Fox News reported that an "ISIS-linked" Twitter account warned of today's shooting in Tennessee before it happened, but the tweet in question was sent after the attack had ended. The falsehood was propagated by anti-Islam blogger Pamela Geller before spreading through conservative media
Four Marines were killed when a shooter fired on two military sites in Chattanooga, Tennessee. Fox News reported that the attacks may be connected to ISIS because an ISIS supporter purportedly discussed the shooting on Twitter before it happened. Fox host Sean Hannity repeated the false claim on his radio show.
In fact, the tweet Fox News referenced was posted well after the shooting had already occurred. Mashable editor Brian Ries first pointed out the discrepancy.

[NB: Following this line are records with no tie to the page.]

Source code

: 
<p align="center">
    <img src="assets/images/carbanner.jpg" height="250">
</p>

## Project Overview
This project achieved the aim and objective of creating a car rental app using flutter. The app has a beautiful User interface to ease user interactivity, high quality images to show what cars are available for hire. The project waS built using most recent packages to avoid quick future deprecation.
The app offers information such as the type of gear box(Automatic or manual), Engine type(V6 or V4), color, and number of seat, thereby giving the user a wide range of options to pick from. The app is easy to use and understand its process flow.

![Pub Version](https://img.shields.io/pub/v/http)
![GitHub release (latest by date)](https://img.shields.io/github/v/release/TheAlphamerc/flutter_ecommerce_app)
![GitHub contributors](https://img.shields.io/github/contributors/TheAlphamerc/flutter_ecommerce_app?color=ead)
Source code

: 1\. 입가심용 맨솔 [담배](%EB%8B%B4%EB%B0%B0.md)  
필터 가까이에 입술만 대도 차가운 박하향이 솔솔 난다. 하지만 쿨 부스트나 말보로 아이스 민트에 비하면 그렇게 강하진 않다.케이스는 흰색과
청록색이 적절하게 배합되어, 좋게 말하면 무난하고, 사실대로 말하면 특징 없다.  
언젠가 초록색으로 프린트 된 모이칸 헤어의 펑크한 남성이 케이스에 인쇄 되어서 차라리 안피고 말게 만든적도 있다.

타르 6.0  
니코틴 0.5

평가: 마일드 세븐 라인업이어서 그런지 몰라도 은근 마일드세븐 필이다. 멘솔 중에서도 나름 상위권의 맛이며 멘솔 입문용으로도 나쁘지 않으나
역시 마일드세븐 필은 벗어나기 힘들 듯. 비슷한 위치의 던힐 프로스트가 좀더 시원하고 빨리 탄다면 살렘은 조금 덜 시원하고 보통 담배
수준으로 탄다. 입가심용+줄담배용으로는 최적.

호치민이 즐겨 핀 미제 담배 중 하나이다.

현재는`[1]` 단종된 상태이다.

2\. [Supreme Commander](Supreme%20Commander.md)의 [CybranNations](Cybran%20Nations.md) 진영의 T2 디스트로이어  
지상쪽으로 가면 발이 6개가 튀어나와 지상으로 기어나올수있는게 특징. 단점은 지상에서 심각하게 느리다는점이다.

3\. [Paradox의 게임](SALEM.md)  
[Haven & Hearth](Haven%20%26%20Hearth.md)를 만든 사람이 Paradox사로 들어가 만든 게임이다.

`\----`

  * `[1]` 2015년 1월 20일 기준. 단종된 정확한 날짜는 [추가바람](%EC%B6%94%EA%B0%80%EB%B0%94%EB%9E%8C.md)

On Your World, Fox's chief intelligence correspondent Catherine Herridge reported, "the last investigative thread I would mention at this point is that we're taking a hard look at a Twitter account -- an ISIS-linked Twitter account -- that seemed to have foreknowledge of the shooting in Chattanooga. The tweet went out at 10:34 with the hashtag Chattanooga referring to American dogs and a likely shooting. This of course was about 15 minutes before the shooting took place."
On his radio show, Fox News host Sean Hannity also referenced the inaccurate information.
HANNITY: We have a report from Robert Spencer's Jihad Watch, that he's put together -- a timeline regarding today's, what they are now calling a domestic terrorist act in Chattanooga. We have four Marines that have been killed. By the way, our thoughts, our prayers are with the families and the entire military community there. According to the AP, the shooting started around 10:30, 10:45. The Islamic State tweeted a warning about the attack, posted at 10:34 a.m. The ISIS tweet specifically mentioned Chattanooga, which is an obvious reference to the attack. If it's true that ISIS was taking credit for the shooting at the exact same time, or maybe slightly before the shooting commenced, that would be pretty strong evidence of a connection. And Spencer reminds us the Islamic State has called on Muslims to murder American military personnel here in the U.S.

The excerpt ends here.